Artisanal Crafts Handed from the Past in the Hiraizumi Area.The Spirit of Artisans, Unbeaten by the Changes of the Time.

Journal / Japan (English)Mar. 22, 2018

text by Rei Saionji / photographs by Hide Urabe

Like Chuson-ji, which was unbeaten by the fall of the Oshu Fujiwara clan and serial fires, the art and the crafts promoted by the Oshu Fujiwara clan over 800 years ago have remained unbeaten by the ravages of the time. Carrying the seeds of tradition through time is a challenging task. The higher the quality of the seeds, the more care is needed from their caretakers, who are bound to the task by fate. The key to success is not just the love the caretakers have for their charges, but the sense of respect they have for the responsibility of passing on the traditions to future generations. Some studios where traditional art and traditional crafts are pursued in the Hiraizumi area open to the public and visitors can see this care in action.

Hidehira-nuri Lacquerware
Another Awakened Beauty of the Oriental El Dorado

Japan has been a lacquerware-producing country for hundreds of years. More than a half of 47 administrative divisions of Japan have their own lacquerware production. This is because the collection of the sap of sumac trees for lacquer and the production of lacquerware were promoted by many feudal clans during the Edo Period (1603-1868). The Hiraizumi area, of course, was not the exception. Here there is a very special culture of lacquerware production called Hidehira-nuri. Fujiwara Hidehira, the third lord of the Oshu Fujiwara clan, invited artisans and had them create lacquerware using locally produced lacquer and locally mined gold to promote the production of lacquerware in the area. The characteristics of Hidehira-nuri include decorative wave-shaped cloud motifs realized with gold leaves and gold powder; rhombus-shaped motifs realized with gold sheets; and motifs of flowering plants and fruit painted with gold, which were believed to bring luck. The descriptions of the tradition of producing Hidehira-nuri lacquerware, however disappeared from history books written after the beginning of the 19th century. The lacquerware, like Chuson-ji and other cultures promoted by the Oshu Fujiwara clan, lay dormant for a time like the seeds of the lotus flower found in the ancient remains, waiting to be discovered. We introduce two studios of the Hidehira-nuri lacquerware where the artisans take care of the awakened seeds.

Ochi-ya

The founder of Ochi-ya was the man who rediscovered the sleeping seeds of Hidehira-nuri lacquerware. He sought to create reproductions of Hidehira-nuri lacquerware by collecting antique Hidehira-nuri bowls and studying them, and he successfully developed a technique to create new products. He was then invited to produce a Hidehira-nuri bowl in the presence of the Emperor and Empress of Showa Era. The seeds that he found blossomed alongside his artisanal spirit, and they have been passed on to his successors since then.

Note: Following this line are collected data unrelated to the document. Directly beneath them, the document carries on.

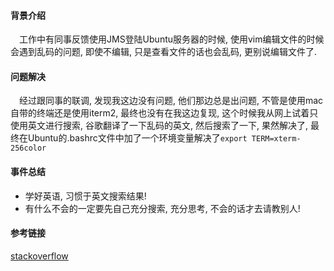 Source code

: #### 背景介绍

&emsp;工作中有同事反馈使用JMS登陆Ubuntu服务器的时候, 使用vim编辑文件的时候会遇到乱码的问题, 即使不编辑, 只是查看文件的话也会乱码, 更别说编辑文件了.


#### 问题解决

&emsp;经过跟同事的联调, 发现我这边没有问题, 他们那边总是出问题, 不管是使用mac自带的终端还是使用iterm2, 最终也没有在我这边复现, 这个时候我从网上试着只使用英文进行搜索, 谷歌翻译了一下乱码的英文, 然后搜索了一下, 果然解决了, 最终在Ubuntu的.bashrc文件中加了一个环境变量解决了`export TERM=xterm-256color`


#### 事件总结

* 学好英语, 习惯于英文搜索结果!
* 有什么不会的一定要先自己充分搜索, 充分思考, 不会的话才去请教别人!




#### 参考链接

[stackoverflow](https://stackoverflow.com/questions/11031404/vim-garbled-text/15231168)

Now Mr. Yuya Sasaki, the fourth family head, is the custodian of this fine craft, and he pushes the boundaries of tradition by exploring the potential of Hidehira-nuri and lacquer itself. Not satisfied with only following and maintaining the tradition, he aims to bring new perspective to Hidehira-nuri. His creativity has been awarded with Good Design Awards, and he proactively exhibits his art internationally at galleries such as Maison et Objet in Paris and Ambiente in Frankfurt.

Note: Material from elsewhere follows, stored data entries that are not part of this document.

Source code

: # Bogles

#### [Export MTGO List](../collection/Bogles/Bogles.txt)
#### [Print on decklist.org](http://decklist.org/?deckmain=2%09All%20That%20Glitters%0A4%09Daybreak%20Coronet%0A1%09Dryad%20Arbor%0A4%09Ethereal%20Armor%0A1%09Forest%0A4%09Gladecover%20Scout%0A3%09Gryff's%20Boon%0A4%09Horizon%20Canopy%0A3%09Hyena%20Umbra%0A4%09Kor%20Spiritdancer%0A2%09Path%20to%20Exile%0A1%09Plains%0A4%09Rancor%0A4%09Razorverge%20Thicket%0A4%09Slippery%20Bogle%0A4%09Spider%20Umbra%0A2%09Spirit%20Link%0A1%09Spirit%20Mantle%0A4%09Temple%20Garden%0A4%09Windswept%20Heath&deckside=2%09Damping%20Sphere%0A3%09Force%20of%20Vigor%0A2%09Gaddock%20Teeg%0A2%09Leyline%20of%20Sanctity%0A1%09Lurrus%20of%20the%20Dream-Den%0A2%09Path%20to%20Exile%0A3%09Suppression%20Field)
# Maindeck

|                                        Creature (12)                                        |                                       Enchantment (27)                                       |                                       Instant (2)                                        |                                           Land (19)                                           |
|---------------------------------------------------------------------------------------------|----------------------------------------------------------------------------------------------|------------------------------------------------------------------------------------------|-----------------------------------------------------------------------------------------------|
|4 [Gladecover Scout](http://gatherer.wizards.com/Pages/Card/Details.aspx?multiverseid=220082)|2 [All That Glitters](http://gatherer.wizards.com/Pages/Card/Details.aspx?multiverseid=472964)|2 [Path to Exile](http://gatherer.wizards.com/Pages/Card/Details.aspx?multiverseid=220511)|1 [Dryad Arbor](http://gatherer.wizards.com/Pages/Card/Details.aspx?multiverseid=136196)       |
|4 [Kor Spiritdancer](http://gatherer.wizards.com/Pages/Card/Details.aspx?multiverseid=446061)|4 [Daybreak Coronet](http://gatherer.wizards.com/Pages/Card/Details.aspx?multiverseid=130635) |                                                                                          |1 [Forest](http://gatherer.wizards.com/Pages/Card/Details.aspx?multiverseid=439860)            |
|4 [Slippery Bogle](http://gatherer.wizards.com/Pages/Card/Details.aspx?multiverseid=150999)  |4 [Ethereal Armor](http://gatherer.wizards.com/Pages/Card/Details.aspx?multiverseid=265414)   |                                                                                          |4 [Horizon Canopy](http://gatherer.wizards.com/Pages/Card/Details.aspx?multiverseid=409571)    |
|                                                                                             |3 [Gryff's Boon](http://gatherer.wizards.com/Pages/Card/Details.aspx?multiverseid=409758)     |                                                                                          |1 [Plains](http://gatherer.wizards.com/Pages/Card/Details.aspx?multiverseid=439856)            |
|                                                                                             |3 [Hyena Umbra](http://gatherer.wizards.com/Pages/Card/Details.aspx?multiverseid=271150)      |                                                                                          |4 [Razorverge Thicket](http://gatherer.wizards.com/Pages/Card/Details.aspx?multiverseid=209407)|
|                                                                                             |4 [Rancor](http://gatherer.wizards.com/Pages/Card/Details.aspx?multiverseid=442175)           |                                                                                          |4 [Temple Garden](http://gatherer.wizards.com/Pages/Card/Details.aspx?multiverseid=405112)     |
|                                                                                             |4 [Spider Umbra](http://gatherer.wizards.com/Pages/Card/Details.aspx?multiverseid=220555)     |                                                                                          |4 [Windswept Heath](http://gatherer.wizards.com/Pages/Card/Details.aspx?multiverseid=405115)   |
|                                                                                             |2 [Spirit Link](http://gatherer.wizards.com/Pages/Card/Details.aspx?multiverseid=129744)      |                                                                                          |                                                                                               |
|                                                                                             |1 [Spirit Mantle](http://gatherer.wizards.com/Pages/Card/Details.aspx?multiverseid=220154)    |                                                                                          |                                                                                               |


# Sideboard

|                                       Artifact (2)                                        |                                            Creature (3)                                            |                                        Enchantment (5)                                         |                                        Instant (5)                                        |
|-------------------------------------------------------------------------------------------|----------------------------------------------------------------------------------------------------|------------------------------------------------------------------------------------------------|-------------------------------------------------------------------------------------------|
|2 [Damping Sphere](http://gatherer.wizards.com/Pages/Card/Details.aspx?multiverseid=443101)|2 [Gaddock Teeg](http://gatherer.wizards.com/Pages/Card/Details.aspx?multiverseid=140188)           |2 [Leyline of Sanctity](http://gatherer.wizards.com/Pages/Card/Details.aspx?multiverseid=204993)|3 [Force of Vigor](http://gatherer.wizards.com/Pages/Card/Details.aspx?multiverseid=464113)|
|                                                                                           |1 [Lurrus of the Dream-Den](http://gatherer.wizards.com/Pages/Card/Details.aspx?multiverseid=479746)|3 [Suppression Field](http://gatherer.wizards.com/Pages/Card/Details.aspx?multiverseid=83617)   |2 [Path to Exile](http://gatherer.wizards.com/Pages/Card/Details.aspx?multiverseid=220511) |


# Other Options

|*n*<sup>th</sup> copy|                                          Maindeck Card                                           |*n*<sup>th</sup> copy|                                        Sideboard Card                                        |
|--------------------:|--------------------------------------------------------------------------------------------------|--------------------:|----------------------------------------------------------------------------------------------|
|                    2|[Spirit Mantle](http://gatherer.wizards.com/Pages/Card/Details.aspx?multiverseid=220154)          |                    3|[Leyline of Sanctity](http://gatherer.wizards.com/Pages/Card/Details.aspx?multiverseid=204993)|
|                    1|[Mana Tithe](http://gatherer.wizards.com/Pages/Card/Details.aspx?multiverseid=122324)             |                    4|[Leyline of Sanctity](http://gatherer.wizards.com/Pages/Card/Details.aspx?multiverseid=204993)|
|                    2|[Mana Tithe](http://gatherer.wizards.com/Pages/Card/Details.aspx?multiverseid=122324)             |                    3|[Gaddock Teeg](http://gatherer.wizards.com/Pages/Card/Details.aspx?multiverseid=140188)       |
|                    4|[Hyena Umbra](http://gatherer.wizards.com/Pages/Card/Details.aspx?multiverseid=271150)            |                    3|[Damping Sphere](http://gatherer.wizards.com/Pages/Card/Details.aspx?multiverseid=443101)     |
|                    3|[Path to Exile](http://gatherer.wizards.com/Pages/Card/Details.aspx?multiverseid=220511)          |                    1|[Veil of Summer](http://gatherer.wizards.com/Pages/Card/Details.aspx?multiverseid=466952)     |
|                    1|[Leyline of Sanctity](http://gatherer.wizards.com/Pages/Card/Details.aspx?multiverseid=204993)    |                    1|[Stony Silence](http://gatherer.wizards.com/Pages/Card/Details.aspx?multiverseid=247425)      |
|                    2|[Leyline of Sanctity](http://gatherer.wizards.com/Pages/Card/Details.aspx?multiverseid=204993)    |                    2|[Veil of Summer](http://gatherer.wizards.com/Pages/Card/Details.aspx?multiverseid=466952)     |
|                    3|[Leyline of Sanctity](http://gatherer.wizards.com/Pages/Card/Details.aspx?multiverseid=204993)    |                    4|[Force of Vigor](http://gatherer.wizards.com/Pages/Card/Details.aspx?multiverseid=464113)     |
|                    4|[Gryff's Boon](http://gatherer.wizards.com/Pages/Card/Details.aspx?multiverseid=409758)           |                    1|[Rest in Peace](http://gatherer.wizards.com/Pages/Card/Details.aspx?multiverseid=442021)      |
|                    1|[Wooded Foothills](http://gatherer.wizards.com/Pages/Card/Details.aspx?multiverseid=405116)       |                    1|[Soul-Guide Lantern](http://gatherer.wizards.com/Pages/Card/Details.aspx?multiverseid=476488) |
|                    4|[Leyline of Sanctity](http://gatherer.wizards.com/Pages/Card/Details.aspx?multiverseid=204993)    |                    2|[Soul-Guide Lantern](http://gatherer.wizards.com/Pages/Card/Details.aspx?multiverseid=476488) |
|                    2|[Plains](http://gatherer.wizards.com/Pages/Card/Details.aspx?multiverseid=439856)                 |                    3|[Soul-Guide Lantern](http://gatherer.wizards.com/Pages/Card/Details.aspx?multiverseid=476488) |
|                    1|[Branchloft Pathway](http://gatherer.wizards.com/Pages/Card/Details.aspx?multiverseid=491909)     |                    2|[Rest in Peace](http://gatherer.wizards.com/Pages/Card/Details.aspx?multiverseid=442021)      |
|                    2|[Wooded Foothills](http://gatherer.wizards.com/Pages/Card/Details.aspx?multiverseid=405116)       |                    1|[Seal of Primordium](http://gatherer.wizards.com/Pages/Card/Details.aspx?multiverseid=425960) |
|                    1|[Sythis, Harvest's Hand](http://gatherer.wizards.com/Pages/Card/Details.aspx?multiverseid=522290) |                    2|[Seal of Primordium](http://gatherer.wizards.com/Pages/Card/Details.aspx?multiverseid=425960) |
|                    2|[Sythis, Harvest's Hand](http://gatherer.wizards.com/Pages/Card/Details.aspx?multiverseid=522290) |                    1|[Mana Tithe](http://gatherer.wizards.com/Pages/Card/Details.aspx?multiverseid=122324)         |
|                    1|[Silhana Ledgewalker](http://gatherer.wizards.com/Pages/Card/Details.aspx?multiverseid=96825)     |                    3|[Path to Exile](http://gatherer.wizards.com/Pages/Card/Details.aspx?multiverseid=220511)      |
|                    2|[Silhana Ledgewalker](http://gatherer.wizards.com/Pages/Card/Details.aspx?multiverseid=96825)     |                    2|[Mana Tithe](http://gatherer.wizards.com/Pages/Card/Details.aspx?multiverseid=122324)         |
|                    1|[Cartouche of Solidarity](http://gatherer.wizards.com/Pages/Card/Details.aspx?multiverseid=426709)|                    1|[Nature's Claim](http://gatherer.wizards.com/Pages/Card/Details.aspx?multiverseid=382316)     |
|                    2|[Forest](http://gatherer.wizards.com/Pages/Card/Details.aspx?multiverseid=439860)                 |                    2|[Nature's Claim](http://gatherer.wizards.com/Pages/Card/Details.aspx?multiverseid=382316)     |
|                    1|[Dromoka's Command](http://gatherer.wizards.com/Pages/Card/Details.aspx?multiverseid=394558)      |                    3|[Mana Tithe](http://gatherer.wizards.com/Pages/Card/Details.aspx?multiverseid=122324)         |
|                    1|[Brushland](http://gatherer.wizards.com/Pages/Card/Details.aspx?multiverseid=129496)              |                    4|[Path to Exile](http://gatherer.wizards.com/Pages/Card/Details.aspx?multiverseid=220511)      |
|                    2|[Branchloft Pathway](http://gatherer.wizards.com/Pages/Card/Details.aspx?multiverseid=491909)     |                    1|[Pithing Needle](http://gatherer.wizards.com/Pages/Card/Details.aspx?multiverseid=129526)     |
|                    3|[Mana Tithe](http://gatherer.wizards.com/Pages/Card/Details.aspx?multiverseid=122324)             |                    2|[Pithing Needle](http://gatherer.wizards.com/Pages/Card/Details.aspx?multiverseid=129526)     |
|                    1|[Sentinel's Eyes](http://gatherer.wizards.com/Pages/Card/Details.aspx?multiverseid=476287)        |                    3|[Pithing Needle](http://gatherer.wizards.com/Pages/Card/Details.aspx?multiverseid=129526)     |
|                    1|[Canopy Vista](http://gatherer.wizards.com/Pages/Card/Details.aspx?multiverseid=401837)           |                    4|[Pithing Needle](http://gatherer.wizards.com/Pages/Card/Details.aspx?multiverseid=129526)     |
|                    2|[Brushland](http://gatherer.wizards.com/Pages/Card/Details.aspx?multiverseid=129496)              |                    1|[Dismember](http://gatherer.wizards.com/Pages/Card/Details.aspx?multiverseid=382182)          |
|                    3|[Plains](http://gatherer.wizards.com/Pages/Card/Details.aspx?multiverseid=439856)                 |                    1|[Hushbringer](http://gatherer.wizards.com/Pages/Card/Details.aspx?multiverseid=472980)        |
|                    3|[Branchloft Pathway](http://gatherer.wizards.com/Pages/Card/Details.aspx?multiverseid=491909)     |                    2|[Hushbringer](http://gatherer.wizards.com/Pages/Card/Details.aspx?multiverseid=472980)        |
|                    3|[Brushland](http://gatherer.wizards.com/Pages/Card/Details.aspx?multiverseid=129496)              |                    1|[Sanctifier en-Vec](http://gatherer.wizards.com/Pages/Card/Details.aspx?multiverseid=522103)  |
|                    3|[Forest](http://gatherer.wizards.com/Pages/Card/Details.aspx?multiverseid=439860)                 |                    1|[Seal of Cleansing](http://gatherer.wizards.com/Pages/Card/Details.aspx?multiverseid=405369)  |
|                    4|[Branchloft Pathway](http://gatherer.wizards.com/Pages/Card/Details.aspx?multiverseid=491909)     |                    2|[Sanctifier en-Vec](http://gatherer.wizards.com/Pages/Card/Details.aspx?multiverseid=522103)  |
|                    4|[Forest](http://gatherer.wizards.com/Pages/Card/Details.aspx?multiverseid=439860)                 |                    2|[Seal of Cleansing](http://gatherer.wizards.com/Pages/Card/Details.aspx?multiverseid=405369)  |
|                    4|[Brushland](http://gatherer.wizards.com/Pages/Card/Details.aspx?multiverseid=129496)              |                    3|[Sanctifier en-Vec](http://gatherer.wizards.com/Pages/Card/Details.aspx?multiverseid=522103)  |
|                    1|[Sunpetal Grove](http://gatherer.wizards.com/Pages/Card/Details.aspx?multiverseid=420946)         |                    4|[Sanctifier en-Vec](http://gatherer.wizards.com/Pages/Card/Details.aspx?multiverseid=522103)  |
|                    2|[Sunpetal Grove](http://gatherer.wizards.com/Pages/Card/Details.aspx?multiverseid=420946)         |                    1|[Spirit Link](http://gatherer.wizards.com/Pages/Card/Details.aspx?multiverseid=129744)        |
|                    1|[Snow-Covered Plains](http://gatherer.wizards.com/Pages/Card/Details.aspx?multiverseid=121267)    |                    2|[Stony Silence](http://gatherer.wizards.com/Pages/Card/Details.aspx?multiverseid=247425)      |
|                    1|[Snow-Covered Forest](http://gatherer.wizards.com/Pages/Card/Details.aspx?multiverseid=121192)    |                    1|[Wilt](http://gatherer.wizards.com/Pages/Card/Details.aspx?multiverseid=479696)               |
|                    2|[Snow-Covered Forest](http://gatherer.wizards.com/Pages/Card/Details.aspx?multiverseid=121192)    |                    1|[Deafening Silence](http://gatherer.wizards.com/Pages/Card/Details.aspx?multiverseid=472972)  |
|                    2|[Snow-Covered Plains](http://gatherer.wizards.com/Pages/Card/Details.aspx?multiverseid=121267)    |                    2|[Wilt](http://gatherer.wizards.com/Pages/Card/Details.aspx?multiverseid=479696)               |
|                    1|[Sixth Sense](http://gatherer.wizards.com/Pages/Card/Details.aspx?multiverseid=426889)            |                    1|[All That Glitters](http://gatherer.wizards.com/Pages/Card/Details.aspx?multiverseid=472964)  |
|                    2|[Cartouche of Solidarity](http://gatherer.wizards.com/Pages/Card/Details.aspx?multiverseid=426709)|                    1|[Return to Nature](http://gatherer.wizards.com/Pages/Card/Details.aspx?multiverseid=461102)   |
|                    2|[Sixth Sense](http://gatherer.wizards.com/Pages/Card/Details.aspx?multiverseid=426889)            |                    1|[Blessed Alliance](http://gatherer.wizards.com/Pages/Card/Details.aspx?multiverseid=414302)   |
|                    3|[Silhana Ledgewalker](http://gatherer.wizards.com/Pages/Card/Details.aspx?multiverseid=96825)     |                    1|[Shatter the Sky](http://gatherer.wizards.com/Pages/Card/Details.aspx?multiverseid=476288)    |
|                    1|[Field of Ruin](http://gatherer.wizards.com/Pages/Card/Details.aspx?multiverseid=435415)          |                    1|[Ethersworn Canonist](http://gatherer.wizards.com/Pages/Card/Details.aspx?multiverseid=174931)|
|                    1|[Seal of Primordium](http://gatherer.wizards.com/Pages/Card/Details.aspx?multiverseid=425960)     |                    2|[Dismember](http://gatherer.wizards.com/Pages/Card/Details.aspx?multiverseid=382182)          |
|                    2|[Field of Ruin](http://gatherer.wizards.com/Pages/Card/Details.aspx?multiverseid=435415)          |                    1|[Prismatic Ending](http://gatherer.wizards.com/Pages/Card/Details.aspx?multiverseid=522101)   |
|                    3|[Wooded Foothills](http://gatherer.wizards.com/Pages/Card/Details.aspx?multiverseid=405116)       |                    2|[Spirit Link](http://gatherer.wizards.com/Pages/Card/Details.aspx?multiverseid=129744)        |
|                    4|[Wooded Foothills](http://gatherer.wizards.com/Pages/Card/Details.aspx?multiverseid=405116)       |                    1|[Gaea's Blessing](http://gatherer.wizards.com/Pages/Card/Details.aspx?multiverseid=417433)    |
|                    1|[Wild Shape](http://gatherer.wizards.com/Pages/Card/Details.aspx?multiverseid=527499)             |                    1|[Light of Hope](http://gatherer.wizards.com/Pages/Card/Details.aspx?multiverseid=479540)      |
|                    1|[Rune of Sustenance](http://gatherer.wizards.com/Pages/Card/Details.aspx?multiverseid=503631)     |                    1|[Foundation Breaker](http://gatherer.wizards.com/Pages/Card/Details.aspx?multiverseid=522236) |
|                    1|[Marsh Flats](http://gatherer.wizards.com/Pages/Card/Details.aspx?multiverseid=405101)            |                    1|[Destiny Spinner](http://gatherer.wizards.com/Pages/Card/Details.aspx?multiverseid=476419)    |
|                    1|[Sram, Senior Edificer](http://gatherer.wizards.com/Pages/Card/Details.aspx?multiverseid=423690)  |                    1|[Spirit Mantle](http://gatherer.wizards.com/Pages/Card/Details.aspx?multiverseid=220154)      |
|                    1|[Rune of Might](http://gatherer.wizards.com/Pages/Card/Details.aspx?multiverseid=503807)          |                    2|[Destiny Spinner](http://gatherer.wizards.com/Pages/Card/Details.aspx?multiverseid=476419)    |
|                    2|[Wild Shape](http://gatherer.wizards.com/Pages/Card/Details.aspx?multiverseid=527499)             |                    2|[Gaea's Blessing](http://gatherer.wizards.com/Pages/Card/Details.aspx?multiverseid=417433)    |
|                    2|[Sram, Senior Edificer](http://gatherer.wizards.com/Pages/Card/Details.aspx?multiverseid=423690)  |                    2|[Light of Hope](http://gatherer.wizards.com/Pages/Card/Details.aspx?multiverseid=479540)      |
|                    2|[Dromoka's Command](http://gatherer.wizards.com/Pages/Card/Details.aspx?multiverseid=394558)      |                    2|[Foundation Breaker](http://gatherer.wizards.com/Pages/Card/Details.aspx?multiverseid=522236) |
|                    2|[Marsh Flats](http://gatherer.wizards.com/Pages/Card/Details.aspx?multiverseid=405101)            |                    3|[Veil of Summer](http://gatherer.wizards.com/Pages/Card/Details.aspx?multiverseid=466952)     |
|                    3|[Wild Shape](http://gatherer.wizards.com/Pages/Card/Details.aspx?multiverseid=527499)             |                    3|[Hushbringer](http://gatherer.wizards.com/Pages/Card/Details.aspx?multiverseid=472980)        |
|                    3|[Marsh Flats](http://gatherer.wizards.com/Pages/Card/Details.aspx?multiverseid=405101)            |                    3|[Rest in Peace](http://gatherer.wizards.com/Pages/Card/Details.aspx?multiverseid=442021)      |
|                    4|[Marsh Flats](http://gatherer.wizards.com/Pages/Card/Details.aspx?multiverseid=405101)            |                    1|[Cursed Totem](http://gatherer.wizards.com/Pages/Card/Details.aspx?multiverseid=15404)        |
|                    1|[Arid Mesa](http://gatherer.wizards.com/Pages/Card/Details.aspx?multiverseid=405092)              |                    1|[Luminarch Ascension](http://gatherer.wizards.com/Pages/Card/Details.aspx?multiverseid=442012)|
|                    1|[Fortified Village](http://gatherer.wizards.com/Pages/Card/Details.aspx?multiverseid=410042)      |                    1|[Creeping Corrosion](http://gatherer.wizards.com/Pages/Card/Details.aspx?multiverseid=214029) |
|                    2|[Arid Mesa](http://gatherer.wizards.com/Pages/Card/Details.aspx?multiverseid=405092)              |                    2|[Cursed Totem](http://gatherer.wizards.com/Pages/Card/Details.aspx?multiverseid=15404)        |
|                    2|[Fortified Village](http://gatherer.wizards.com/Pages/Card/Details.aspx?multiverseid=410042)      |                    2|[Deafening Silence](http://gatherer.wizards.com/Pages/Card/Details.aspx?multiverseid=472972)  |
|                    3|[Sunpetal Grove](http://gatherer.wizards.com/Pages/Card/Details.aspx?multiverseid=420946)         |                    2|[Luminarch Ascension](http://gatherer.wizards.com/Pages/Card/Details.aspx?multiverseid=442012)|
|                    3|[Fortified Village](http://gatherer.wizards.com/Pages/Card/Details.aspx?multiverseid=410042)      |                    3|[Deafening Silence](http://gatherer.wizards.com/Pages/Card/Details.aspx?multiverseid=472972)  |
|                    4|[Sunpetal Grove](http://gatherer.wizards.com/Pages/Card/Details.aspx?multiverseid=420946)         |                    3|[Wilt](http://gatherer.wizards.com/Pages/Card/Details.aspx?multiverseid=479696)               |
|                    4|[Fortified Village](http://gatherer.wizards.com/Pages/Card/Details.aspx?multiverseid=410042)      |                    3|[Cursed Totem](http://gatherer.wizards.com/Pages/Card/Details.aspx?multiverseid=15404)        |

Ochi-ya has a studio reserved for workshops on its premises called ‘KURAS.’ Anyone, from children to adults, who are interested in lacquerware making can participate in the workshops. Courses for professionals are also available for those who aim to become artisans of lacquerware making, the future caretakers of the seeds of tradition. By visiting Ochi-ya you will discover that Hiraizumi is not just a place where you can observe the aristocratic culture of the past, but it is also a place where you will experience how beauty created with special materials and distinct techniques can enrich your life, allowing you to cross the borders of the time.



◎ Ochi-ya
http://www.ootiya.com/
1-7 Hiraizumi Koromonoseki, Hiraizumi-cho, Nishi-iwai-gun, Iwate Prefecture
☎ 0191-46-2306
Opening Hours: 9:00 a.m. to 5:00 p.m.
Closing Day: Wednesday




Marusan Shikki (Marusan Lacquerware)

Established in 1904, Marusan Shikki manages everything involving the production and sales of lacquerware. When they first opened, the business specialized in making four-legged trays commonly used for festive food (for the meals of noble families in olden days), and their woodworking technique for base-making is also remarkable.



You can witness how artisans put their souls into products by visiting this simple Japanese-style studio. If you take a guide or interpreter with you, you will be able to understand completely each process of lacquerware making. You will realize that an exquisite glossy-black bowl or a gorgeous tray with gold ornaments is truly made from a humble piece of wood! Lacquer is not applied just once, but applied many times. Every application of lacquer is followed by the process of polishing to make the lacquerware highly durable and beautiful from every angle.

Marusan Shikki produces not only traditional lacquerware but also a new line of products that complement the current Westernized way of life in Japan, such as wine glasses ornamented with lacquer.




◎ Marusan Shikki (Marusan Lacquerware Studio)
10 Surisawa Tajimazaki, Daitou-cho, Ichinoseki-shi, Iwate Prefecture
☎ 0191-75-3153
Opening Hours: 9:00 a.m. to 5:00 p.m.
No closing day
Reservation required for factory tour




Nambu Tekki Ironware
Saaki Chuzosho (Saaki Cast Iron Foundry)
Black Treasures Made from Another Resource in the Land of Gold

“The quality of Nambu Tekki ironware depends on the quality of the mould,” says Mr. Sato. Every mould is handmade with the high-quality clay obtained in the area nearby. Thus, you can order custom-designed original Nambu Tekki ironware designs at the Saaki Foundry.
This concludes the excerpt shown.